By Ray Hanania
Every event is connected in the Palestine-Israel conflict. The more Israel tightens the repressive noose on the Palestinians in Gaza, the more the civilian resistance there empowers Hamas. Hamas profits from the conflict, while the Palestinian Authority (PA), the Palestinian government operating out of Ramallah, continues to appear weak and feeble.
Tensions are again flaring between Israel and the Palestinians and the two sides are drifting toward another conflict. The epicenter is once again the Gaza Strip, where Hamas and Israel are facing off militarily.
The only thing stopping Israel launching another massive wave of attacks against Palestinian targets is the turmoil in Israel’s political system. Right-wing Prime Minister Benjamin Netanyahu has lost his mandate, having now twice failed to win an election this year, and is incapable of forming a new government.
The political ball is now in the court of Netanyahu’s rival, Benny Gantz, of the Blue and White alliance, who is negotiating with other parties, including the Arab Joint List, in a bid to form a majority coalition. As they negotiate, the Arab Knesset members will be reluctant to forcefully speak out against Israel’s military actions against Gaza, such as the deadly attackthat took place on Saturday.
The time is ripe for another bloody and vicious conflict, in which Hamas fires mostly ineffective and impotent homemade missiles wildly toward Israel, with most landing harmlessly in the desert. This then gives Israel’s military the “justification” to respond with heavily disproportionate force. In the past, its responses have been everything from massive air and missile strikes to an all-out invasion.
But there are ways to both ease the tension with Gaza and undermine the power of Hamas. One involves easing the embargo on Gaza for the benefit of the civilians who live with severe restrictions on water, electricity and their movement. Another would be re-empowering the PA and President Mahmoud Abbas, who is surrounded by governmental incompetence and a cacophony of confusing, emotional voices.
The PA government is dysfunctional, which I saw first-hand when I covered September’s UN General Assembly (UNGA). I witnessed Abbas and his delegation receive strong words of support from the majority of the heads of state and other speakers. They spoke powerfully in support of the rights of the Palestinians to freedom and statehood. But their clarion call went unanswered by Abbas and his delegation, which consisted of a 23-member entourage that seemed to do little except surround the president, keeping him away from others, including the news media.
Right now, Abbas is weak. He is treated disrespectfully, mostly as a result of his inability to command deference. But it is not about Abbas as a person, it is about the office of the president of Palestine. The office needs to be empowered and one of Abbas’ priorities should be to re-instill that power.
Yasser Arafat had that power. He was a historically powerful leader who almost singlehandedly lifted the Palestinian people out of obscurity, ending claims that they did not exist. Arafat, through the revolution he led, forced the world to see the Palestinians not just as refugees, but as a people whose legal and moral rights were being unjustly denied.

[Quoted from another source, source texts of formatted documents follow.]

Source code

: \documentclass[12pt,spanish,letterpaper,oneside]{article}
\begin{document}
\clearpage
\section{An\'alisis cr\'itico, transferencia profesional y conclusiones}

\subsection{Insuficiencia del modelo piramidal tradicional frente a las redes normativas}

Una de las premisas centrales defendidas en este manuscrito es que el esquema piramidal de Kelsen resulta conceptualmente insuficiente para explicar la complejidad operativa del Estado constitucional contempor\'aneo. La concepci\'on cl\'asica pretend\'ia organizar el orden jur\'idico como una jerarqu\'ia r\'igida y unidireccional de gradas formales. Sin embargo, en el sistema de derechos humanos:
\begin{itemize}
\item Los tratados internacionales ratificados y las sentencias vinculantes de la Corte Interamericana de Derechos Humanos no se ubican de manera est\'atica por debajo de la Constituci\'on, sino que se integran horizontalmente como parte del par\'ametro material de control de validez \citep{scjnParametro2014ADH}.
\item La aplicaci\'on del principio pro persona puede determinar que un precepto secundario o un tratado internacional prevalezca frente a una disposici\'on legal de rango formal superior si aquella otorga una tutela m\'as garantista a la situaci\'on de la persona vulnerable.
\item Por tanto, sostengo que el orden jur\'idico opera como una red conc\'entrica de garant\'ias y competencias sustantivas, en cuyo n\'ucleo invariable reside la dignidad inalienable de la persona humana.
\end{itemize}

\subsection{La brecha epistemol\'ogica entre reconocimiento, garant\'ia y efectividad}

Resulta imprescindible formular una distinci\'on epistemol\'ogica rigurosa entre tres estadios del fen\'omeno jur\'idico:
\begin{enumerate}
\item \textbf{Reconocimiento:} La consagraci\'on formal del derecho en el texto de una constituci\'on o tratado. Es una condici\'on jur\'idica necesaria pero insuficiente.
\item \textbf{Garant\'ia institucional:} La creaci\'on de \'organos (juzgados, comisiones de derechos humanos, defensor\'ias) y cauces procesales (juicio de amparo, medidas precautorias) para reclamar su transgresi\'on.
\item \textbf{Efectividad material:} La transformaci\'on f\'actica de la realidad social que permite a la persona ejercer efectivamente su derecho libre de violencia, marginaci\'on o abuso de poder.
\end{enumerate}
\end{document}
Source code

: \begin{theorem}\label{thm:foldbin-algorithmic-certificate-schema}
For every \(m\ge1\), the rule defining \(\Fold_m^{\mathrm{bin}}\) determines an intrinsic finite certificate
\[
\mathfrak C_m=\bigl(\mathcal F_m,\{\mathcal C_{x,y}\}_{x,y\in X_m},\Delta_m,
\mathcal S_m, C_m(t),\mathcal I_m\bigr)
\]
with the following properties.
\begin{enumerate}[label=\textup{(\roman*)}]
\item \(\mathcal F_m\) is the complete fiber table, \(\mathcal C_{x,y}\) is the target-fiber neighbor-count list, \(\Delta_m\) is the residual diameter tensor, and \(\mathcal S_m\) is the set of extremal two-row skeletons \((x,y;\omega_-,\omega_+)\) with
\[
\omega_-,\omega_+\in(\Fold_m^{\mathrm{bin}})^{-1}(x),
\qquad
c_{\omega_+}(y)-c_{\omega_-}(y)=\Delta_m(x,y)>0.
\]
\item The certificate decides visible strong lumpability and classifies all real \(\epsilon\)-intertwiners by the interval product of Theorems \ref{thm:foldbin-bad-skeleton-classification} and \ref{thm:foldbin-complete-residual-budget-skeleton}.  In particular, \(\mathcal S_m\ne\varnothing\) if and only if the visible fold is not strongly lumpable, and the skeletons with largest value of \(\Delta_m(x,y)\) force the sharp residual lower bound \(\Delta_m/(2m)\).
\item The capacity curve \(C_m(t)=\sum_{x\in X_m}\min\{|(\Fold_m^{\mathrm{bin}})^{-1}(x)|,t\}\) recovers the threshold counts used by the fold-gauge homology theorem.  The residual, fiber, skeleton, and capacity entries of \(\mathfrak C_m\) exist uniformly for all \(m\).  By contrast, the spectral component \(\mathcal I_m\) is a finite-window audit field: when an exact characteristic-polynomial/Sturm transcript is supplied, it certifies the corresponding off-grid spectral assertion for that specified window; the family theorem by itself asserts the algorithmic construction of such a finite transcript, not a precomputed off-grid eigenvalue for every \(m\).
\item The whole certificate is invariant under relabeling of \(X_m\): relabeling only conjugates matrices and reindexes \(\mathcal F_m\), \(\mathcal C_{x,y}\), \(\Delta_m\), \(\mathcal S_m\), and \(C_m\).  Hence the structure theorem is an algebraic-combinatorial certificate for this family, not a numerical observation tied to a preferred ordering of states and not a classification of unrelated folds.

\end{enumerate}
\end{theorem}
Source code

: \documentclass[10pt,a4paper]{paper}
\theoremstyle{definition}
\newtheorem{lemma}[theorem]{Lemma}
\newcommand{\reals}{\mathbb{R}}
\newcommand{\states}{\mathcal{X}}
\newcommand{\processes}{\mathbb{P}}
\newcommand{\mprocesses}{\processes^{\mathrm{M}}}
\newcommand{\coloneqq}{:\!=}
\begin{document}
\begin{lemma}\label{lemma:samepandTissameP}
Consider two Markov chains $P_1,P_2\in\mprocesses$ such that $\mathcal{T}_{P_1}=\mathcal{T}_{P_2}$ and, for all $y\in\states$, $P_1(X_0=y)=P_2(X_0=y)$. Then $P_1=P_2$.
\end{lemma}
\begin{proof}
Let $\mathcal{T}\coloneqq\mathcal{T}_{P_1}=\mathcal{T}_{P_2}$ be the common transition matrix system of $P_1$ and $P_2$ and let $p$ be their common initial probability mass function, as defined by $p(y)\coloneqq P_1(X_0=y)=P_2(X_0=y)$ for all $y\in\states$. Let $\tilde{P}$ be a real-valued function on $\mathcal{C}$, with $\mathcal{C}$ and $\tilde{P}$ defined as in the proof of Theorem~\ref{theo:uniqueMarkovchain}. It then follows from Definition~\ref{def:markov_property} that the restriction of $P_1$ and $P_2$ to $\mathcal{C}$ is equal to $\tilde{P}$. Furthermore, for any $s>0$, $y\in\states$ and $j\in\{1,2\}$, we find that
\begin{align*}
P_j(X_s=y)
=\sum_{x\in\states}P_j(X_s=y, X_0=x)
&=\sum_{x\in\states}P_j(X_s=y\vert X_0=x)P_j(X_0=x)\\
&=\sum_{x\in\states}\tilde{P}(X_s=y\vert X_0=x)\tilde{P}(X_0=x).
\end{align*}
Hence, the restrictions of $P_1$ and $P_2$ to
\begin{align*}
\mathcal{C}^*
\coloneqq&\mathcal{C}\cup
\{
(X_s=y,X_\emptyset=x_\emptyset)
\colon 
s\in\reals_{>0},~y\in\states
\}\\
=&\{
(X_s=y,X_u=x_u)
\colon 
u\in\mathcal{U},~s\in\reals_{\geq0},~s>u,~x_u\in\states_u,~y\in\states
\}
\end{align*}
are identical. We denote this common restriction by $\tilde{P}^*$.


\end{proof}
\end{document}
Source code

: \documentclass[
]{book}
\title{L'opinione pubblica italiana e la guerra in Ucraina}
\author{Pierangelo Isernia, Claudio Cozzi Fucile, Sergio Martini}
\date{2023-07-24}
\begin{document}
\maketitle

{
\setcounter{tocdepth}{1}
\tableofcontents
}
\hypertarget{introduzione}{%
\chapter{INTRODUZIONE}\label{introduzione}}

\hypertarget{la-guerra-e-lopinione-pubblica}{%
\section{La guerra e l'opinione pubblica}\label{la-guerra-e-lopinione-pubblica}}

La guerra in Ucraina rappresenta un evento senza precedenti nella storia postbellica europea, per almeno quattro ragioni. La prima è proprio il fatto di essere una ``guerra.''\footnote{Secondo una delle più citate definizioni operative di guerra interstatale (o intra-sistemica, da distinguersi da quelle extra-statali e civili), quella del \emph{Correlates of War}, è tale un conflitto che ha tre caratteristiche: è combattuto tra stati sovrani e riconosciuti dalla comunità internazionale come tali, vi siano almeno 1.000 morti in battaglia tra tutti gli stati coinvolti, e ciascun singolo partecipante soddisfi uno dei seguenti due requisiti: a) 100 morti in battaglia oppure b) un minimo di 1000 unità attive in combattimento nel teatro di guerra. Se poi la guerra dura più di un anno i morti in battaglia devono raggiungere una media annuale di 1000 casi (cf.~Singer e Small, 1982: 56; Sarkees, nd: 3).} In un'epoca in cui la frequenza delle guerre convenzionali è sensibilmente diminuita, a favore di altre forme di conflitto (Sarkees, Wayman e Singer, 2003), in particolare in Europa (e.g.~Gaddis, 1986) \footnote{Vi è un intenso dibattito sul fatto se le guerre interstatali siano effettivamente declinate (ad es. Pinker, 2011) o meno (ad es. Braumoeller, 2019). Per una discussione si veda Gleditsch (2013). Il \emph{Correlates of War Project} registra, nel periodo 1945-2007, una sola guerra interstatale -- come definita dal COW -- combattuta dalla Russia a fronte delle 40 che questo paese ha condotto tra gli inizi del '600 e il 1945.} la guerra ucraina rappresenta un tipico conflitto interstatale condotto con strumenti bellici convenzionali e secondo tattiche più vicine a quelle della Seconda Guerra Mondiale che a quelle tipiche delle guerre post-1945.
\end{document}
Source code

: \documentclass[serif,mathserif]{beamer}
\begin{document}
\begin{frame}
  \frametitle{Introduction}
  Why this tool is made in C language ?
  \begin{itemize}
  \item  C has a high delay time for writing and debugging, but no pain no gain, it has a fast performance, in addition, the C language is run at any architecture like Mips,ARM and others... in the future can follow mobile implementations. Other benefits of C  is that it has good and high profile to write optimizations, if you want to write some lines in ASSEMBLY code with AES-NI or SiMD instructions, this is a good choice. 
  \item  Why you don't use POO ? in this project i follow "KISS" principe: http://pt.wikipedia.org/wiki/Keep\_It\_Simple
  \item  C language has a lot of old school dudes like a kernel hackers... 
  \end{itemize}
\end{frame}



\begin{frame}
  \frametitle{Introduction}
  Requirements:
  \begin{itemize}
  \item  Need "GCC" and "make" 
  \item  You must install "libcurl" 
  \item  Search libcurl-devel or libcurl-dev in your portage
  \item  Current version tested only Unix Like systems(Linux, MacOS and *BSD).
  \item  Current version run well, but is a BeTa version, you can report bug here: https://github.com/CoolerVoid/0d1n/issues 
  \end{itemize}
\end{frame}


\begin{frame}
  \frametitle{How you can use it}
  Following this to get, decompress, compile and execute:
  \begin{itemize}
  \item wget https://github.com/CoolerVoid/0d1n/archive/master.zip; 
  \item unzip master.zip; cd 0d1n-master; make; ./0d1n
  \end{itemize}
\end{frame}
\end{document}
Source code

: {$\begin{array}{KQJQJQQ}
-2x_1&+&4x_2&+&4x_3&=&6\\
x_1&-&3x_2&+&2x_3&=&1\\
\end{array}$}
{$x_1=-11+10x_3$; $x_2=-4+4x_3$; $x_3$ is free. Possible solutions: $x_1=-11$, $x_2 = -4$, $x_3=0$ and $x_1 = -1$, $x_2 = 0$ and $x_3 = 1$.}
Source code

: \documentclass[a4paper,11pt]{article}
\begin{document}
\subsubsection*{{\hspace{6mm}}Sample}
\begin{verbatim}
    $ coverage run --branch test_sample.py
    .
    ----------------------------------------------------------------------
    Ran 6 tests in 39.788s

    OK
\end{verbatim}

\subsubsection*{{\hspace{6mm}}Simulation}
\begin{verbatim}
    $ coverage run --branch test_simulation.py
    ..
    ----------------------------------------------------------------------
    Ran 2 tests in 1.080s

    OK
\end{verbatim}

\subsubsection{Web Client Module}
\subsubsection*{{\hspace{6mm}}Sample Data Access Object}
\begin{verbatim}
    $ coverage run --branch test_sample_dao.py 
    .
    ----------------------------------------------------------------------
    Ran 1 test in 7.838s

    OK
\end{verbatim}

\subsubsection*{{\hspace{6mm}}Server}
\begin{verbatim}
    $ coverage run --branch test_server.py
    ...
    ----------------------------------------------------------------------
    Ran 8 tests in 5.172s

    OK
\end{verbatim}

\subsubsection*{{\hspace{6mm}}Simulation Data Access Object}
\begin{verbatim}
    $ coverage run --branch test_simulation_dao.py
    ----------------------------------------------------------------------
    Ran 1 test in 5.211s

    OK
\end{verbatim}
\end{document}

Arafat, who died 15 years ago next week, was a larger-than-life hero to his people. His vilification by haters in the Jewish, Zionist and Israeli communities was testament to his influence. These were the same haters who cheered the murder of his peace partner, Israeli Prime Minister Yitzhak Rabin, who was assassinated by a political disciple of Israel’s far-right leaders like Ariel Sharon and Netanyahu.
Abbas may not be able to fill Arafat’s hugely inspiring shoes, but he should be able to stand shoulder to shoulder with the region’s decision-makers. As long as Abbas and the PA are weak, or perceived as weak, Hamas will remain a potent political force. Empowering Abbas will empower the Palestinian national cause and expose Israel’s policies as illegal.
Hamas is more than just a “terrorist organization,” as asserted by its foes. It is, more importantly, a political and social force that has a following. If there is going to be peace, the brokers will need to find a strategic and effective means to undermine Hamas’ current standing.